If you’ve been around the natural wine space for a while, you’ve probably heard the term “clean wine” thrown out frequently. There’s been plenty of debate around what it means, whether or not it’s a red flag, and more. MYSA founder Holly has personally commented on it for the Huffington Post and elsewhere, and has gone back and forth on whether she thinks it’s problematic or useful to the natural wine community. It was a major surprise when the Alcohol and Tobacco Trade and Tax Bureau (TTB) decided to weigh in on the topic!

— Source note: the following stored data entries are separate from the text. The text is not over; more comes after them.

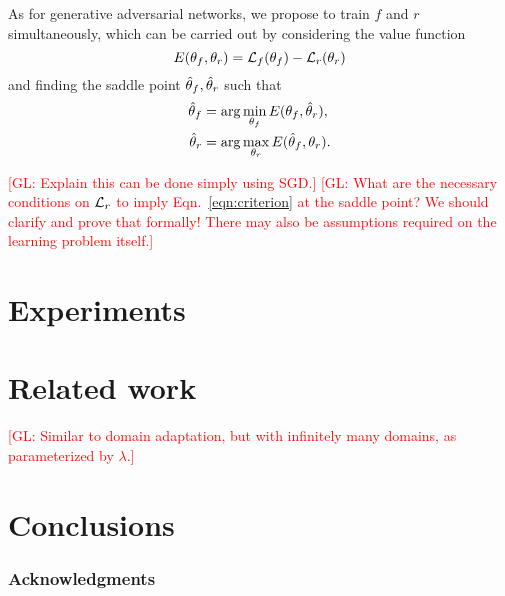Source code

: \documentclass{article}
\newcommand{\glnote}[1]{\textcolor{red}{[GL: #1]}}
\theoremstyle{plain}
\begin{document}
As for generative adversarial networks, we propose to
train $f$ and $r$ simultaneously, which can be carried out by considering
the value function
\begin{equation}
    E(\theta_f, \theta_r) = {\cal L}_f(\theta_f) - {\cal L}_r(\theta_r)
\end{equation}
and finding the saddle point $\smash{\hat\theta_f}, \smash{\hat\theta_r}$ such that
\begin{align}
    \smash{\hat\theta_f} &= \arg \min_{\theta_f} E(\theta_f, \smash{\hat\theta_r}), \\
    \smash{\hat\theta_r} &= \arg \max_{\theta_r} E(\smash{\hat\theta_f}, \theta_r).
\end{align}

\glnote{Explain this can be done simply using SGD.}
\glnote{What are the necessary conditions on ${\cal L}_r$ to imply
Eqn.~\ref{eqn:criterion} at the saddle point? We should clarify and prove that
formally! There may also be assumptions required on the learning problem itself.}

\section{Experiments}

\section{Related work}

\glnote{Similar to domain adaptation, but with infinitely many domains,
as parameterized by $\lambda$.}

\section{Conclusions}

\subsubsection*{Acknowledgments}


{\small
}
\end{document}
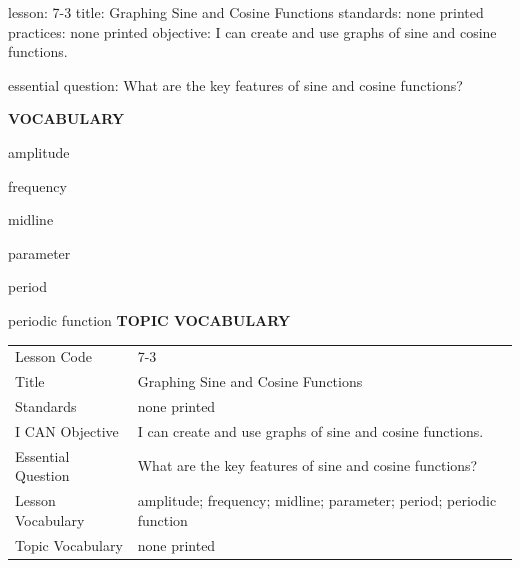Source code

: \documentclass{article}
\newenvironment{lesson-meta}{}{}        %
\newcommand{\te}[1]{}                   %
\begin{document}
\begin{lesson-meta}
lesson: 7-3
title: Graphing Sine and Cosine Functions
standards: none printed
practices: none printed
objective: I can create and use graphs of sine and cosine functions.

essential question: What are the key features of sine and cosine functions?

\textbf{VOCABULARY}
\item amplitude
\item frequency
\item midline
\item parameter
\item period
\item periodic function
\textbf{TOPIC VOCABULARY}
\te{No separate topic vocabulary list is printed on these lesson pages.}
\begin{tabular}{ll}
Lesson Code & 7-3 \\
Title & Graphing Sine and Cosine Functions \\
Standards & none printed \\
I CAN Objective & I can create and use graphs of sine and cosine functions. \\
Essential Question & What are the key features of sine and cosine functions? \\
Lesson Vocabulary & amplitude; frequency; midline; parameter; period; periodic function \\
Topic Vocabulary & none printed \\
\end{tabular}
\end{lesson-meta}
\end{document}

On April 8th, the TTB published this update in their newsletter stating that “clean” can be used as a descriptor of the taste of a wine, like “clean, crisp wine” but use of the word “clean” as it relates to health, such as “clean production methods mean no headaches for you” are not compliant with their standards. The TTB does not want companies to use misleading health-related statements that might make consumers believe that it has met certain production standards, like organic, and that those production methods may be healthier for you.
While the TTB did not say anything about changes in how this will be enforced, it was a pretty clear message to the wine community about misusing marketing terms and many companies seem to be taking it seriously. This change has become evident across the web. For example, one company has changed their slogan from “Clean-Crafted Wine” to “Clean-Crafted Commitment” and another company has added the term delicious to make it say “clean, delicious wine” across their site to avoid any use of the term “clean wine” specifically written that way across the site.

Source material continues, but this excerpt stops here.